_Exercise description_
How many lines of these entries include the string "users"? State the number alone.

_Records to use_
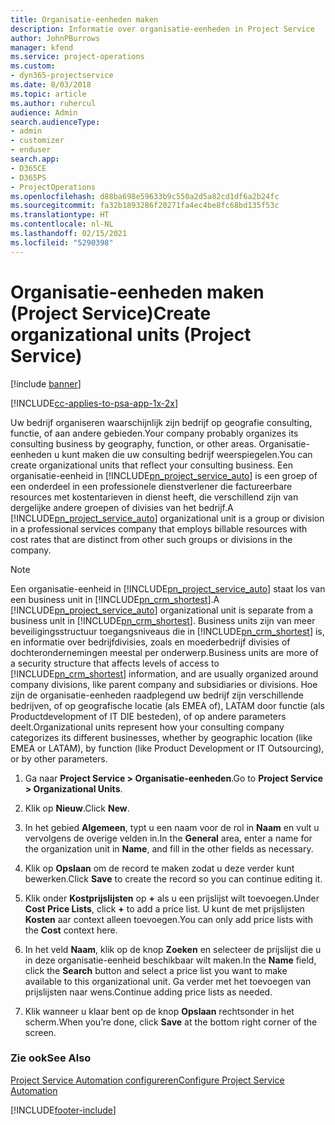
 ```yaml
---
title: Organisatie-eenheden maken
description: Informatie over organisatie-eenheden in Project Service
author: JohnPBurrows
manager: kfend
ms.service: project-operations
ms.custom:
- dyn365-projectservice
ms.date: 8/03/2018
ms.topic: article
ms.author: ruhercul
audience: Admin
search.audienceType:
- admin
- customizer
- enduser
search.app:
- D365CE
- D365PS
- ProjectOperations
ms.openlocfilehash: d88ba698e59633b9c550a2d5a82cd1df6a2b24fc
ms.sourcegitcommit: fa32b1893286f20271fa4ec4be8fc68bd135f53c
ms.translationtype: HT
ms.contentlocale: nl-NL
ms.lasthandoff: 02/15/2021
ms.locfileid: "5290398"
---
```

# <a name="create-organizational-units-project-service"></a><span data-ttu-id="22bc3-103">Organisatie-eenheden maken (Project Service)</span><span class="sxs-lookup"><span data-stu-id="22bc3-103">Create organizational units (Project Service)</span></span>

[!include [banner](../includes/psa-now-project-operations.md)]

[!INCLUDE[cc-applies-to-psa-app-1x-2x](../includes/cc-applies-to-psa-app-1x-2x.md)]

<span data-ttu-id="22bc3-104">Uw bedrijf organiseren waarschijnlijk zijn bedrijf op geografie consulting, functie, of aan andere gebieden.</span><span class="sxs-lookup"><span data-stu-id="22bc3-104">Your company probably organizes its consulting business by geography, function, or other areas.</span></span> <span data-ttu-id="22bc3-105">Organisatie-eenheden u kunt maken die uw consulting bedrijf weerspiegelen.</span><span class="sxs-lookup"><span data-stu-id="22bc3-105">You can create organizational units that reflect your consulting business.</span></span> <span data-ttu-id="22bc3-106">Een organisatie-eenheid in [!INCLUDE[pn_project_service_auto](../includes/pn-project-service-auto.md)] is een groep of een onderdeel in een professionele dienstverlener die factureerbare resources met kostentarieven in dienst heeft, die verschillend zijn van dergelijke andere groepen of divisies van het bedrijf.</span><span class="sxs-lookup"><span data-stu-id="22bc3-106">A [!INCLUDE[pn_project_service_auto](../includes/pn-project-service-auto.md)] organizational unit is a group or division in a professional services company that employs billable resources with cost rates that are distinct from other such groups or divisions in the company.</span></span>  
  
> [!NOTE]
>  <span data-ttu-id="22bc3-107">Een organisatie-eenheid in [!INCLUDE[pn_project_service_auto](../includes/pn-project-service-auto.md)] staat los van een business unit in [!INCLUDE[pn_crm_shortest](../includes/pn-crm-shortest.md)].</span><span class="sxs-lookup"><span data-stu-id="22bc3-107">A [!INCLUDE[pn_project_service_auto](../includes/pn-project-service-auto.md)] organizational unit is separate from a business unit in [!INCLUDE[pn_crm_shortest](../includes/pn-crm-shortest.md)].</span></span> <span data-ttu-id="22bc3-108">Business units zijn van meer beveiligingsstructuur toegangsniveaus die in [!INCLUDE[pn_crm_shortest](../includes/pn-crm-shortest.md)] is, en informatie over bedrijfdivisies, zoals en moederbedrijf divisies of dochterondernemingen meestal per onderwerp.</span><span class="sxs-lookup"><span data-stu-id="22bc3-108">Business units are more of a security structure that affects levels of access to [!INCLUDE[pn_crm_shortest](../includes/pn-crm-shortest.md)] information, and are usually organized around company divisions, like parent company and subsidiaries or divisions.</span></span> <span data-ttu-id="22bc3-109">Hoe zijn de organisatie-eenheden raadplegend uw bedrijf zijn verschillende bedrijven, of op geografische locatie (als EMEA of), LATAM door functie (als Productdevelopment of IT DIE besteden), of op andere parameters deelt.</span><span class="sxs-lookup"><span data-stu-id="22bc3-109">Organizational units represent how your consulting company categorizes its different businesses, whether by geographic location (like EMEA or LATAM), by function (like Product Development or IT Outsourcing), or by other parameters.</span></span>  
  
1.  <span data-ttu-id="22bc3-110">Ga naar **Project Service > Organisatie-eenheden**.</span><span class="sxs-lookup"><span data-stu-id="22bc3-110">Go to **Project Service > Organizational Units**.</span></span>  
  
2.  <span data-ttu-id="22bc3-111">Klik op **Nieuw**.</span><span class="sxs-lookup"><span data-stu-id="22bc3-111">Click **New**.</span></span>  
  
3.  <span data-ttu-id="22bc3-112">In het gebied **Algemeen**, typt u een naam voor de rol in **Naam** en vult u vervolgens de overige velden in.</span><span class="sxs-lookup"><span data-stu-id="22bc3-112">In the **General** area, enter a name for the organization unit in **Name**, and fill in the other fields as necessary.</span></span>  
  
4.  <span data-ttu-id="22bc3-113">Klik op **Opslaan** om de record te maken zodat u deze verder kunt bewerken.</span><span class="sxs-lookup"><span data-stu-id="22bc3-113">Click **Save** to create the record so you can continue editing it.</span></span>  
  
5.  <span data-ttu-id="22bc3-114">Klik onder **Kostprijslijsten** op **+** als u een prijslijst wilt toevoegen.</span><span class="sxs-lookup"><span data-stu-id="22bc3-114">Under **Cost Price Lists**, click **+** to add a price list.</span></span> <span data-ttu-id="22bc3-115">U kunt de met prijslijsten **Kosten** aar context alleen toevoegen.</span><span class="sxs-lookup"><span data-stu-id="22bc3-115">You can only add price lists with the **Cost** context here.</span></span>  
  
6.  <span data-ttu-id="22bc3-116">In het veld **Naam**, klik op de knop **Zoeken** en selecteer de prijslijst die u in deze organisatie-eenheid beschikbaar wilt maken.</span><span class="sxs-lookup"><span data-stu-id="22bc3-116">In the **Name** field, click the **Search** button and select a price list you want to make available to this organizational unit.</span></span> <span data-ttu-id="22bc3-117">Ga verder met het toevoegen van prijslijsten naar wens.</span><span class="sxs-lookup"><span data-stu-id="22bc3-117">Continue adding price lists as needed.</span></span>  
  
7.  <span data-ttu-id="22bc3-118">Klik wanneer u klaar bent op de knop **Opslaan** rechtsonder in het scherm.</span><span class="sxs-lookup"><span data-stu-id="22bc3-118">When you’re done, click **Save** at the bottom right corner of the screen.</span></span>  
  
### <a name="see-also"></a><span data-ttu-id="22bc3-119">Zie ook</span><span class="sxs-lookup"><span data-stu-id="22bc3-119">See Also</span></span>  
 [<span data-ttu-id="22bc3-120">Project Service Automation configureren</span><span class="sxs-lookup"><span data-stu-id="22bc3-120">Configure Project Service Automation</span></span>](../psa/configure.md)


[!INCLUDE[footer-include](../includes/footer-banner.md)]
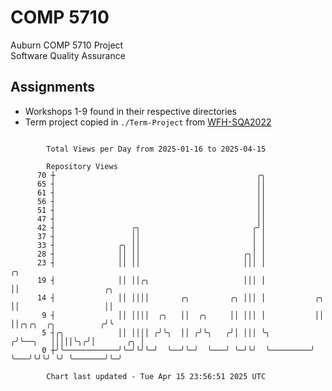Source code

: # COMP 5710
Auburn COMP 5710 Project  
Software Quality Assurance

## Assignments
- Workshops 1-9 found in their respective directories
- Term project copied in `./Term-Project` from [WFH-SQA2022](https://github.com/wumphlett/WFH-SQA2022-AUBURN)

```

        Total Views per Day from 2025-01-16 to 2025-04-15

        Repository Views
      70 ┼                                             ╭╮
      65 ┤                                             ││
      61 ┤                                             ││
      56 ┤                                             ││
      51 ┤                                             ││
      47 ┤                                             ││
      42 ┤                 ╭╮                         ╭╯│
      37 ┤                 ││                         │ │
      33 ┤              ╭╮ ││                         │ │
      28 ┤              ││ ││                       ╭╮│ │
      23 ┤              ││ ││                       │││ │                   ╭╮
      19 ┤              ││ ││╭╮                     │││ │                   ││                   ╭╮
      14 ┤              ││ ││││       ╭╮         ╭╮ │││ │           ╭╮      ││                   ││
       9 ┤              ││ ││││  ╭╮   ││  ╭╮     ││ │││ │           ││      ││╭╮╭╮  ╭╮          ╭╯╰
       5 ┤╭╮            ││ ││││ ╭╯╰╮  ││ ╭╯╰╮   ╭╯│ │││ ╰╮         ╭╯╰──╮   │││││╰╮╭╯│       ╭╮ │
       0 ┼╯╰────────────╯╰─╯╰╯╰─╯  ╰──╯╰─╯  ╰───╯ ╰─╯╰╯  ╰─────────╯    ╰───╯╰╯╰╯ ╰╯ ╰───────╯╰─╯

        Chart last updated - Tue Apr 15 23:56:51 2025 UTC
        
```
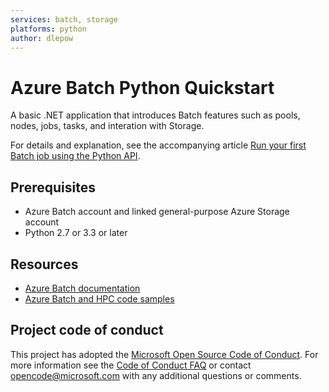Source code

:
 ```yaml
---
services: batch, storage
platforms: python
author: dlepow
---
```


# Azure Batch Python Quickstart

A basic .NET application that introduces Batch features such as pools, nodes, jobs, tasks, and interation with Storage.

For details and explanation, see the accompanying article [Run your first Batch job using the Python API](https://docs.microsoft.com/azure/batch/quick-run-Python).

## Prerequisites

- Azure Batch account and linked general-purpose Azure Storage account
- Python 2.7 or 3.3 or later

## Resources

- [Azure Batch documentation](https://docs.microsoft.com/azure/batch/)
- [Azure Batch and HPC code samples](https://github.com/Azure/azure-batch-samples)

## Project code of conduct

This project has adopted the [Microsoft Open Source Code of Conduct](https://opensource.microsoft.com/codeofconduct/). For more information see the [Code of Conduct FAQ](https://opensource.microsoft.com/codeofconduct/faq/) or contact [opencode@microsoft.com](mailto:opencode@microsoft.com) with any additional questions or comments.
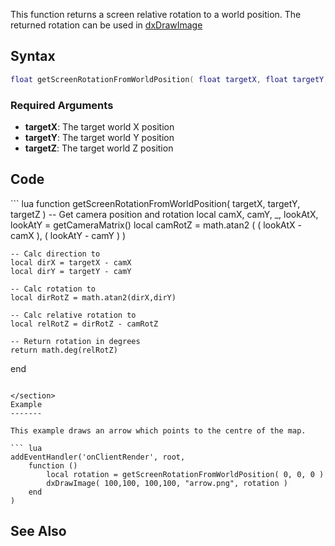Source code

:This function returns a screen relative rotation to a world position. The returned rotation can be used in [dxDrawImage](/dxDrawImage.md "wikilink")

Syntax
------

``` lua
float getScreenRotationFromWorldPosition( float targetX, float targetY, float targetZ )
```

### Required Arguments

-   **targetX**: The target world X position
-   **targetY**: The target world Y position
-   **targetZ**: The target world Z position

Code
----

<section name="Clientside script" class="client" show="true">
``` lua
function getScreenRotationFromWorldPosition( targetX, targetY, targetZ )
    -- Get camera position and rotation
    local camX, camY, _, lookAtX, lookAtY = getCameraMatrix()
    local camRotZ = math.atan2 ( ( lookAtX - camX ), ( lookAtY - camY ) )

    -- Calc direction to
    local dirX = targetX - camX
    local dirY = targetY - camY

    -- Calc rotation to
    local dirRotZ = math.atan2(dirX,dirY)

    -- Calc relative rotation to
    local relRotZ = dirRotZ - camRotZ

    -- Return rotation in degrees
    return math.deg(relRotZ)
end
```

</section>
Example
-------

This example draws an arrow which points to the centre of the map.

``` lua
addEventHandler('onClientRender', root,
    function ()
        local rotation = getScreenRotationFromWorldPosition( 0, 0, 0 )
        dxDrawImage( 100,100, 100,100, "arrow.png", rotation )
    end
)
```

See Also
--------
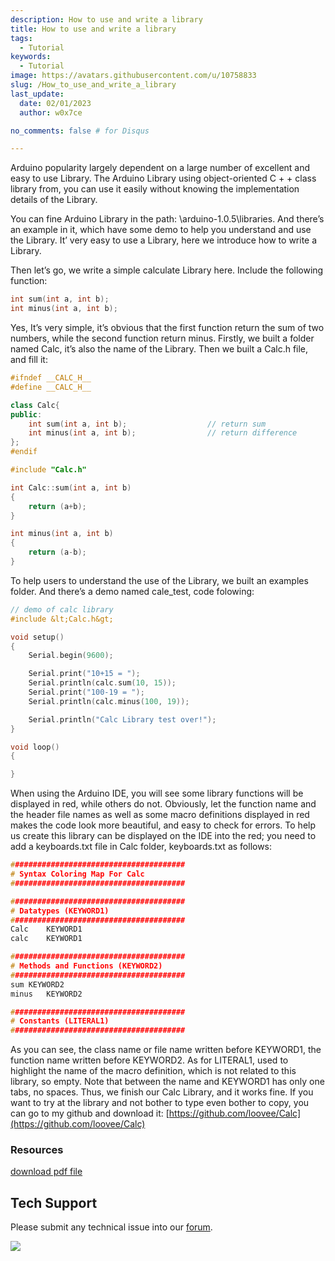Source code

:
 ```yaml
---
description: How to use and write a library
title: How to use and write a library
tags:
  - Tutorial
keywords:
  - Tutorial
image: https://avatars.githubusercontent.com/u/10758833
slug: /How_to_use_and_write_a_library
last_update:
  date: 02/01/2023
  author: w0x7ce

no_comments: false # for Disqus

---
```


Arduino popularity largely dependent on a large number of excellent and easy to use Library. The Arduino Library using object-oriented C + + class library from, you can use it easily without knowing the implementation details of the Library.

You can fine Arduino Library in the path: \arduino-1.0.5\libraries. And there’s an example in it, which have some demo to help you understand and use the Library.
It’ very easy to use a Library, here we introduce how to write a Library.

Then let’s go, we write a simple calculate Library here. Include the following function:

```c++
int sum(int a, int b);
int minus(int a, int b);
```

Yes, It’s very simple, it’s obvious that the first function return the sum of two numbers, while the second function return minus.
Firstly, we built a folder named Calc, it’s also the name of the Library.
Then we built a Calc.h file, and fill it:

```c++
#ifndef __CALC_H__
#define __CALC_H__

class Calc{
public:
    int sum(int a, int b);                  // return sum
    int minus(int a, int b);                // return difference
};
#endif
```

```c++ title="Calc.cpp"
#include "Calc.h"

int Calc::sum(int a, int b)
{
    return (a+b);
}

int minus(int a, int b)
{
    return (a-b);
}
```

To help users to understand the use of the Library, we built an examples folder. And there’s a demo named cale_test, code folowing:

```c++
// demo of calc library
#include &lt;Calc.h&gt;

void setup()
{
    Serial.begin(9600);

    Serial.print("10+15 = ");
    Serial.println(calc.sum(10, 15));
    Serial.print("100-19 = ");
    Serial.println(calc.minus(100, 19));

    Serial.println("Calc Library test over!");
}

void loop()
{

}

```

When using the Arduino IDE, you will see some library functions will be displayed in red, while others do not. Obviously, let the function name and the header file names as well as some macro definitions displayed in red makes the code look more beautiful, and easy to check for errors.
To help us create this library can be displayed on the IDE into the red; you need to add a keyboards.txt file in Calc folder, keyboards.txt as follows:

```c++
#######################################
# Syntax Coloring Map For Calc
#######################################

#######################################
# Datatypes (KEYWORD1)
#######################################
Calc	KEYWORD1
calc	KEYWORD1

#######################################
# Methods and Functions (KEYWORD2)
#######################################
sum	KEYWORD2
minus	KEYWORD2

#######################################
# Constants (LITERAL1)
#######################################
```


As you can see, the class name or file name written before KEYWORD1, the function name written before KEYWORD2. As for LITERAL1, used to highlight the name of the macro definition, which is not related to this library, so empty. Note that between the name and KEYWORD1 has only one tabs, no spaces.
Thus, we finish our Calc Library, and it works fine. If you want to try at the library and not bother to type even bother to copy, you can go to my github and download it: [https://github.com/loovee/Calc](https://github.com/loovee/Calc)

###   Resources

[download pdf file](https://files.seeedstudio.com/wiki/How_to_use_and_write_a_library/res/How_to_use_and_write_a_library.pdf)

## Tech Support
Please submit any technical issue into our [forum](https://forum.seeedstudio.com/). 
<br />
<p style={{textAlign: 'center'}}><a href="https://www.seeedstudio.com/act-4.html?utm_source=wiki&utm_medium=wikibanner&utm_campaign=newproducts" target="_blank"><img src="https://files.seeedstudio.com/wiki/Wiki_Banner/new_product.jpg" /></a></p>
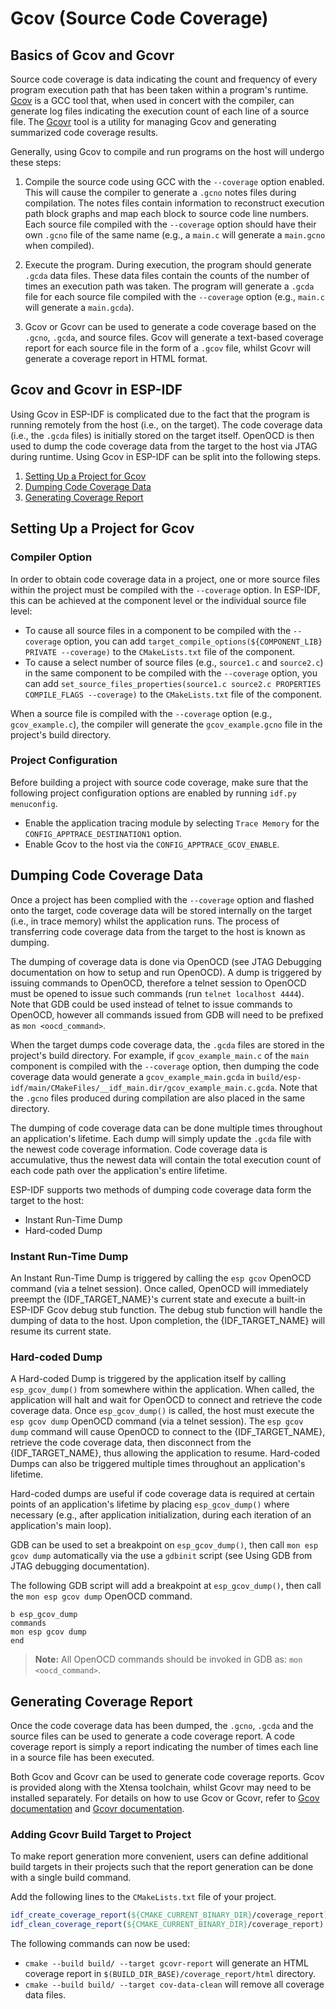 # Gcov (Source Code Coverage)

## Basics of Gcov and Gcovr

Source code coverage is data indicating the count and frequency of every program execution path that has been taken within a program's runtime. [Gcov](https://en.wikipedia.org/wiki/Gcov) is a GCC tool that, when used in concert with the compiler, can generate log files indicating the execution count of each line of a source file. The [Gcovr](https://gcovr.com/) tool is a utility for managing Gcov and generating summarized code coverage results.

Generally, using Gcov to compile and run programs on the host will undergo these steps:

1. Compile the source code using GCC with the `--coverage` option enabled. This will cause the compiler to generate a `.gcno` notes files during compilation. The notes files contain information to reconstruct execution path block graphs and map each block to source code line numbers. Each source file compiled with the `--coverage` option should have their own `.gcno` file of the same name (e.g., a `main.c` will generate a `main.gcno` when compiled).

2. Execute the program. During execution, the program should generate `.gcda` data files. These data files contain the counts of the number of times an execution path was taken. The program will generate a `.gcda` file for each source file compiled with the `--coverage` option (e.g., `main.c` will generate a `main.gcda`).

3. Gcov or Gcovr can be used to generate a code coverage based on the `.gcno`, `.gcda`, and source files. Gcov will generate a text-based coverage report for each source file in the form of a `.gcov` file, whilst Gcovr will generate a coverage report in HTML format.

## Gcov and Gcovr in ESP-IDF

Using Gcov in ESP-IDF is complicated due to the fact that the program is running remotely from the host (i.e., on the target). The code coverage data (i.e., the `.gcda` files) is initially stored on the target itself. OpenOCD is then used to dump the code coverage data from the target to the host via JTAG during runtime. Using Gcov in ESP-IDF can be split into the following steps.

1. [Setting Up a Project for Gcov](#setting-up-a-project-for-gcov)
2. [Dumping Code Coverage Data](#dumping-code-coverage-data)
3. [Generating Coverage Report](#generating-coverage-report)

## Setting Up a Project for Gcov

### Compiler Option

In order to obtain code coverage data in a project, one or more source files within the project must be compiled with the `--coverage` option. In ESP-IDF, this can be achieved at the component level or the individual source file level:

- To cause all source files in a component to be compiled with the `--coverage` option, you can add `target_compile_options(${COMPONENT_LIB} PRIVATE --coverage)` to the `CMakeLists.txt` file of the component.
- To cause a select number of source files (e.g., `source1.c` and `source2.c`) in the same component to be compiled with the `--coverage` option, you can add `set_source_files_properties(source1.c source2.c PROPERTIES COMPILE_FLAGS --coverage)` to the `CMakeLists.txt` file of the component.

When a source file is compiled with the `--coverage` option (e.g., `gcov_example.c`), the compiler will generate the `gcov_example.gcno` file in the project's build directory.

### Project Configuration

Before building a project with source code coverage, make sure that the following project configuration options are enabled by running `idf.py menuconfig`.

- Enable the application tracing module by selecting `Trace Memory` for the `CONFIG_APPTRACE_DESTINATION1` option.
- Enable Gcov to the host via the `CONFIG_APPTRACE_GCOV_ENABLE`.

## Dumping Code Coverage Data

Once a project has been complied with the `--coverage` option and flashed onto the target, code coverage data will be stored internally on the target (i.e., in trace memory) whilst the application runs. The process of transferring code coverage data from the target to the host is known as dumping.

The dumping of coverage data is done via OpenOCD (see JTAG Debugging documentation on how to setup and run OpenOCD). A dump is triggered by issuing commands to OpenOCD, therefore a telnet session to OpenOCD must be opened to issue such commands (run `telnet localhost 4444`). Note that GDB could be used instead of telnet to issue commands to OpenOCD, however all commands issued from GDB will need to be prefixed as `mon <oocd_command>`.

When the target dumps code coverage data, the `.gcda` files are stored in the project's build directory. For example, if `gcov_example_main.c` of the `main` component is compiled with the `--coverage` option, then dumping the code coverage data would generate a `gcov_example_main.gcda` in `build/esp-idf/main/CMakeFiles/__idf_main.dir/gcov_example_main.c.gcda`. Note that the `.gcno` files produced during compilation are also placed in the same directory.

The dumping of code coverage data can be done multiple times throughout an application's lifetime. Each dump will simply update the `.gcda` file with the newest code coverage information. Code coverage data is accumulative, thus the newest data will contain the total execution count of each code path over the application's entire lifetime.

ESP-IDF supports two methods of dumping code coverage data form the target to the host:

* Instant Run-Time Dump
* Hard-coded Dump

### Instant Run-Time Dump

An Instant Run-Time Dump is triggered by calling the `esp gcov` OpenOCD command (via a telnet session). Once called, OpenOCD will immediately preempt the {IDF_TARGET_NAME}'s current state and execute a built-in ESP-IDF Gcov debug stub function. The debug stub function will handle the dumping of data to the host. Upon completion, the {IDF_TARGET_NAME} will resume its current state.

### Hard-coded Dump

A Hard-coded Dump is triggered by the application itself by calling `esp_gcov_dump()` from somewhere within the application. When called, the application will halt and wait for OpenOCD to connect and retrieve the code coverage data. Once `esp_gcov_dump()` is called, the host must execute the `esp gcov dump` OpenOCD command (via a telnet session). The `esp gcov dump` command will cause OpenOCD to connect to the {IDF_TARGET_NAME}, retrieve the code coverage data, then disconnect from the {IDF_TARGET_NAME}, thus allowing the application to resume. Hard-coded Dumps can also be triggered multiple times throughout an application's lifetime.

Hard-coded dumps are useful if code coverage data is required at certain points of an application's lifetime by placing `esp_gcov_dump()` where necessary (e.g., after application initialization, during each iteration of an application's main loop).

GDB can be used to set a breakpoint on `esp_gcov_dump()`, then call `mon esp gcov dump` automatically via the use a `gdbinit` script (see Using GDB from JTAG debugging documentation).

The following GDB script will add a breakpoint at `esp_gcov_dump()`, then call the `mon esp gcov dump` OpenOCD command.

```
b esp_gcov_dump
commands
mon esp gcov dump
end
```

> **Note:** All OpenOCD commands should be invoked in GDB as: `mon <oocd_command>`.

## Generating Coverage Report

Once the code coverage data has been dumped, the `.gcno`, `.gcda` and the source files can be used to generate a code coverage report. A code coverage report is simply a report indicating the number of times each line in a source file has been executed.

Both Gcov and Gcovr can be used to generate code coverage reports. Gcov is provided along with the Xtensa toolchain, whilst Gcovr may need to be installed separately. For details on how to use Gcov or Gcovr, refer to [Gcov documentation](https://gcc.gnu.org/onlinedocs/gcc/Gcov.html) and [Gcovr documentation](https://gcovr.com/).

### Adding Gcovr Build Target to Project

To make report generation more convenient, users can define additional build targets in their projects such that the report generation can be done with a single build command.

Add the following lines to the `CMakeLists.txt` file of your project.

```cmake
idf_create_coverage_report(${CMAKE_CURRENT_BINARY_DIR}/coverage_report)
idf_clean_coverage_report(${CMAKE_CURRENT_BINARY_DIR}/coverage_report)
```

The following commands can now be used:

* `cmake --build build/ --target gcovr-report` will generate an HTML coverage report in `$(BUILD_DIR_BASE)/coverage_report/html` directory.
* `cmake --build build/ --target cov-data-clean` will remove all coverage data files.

_Expected output_
2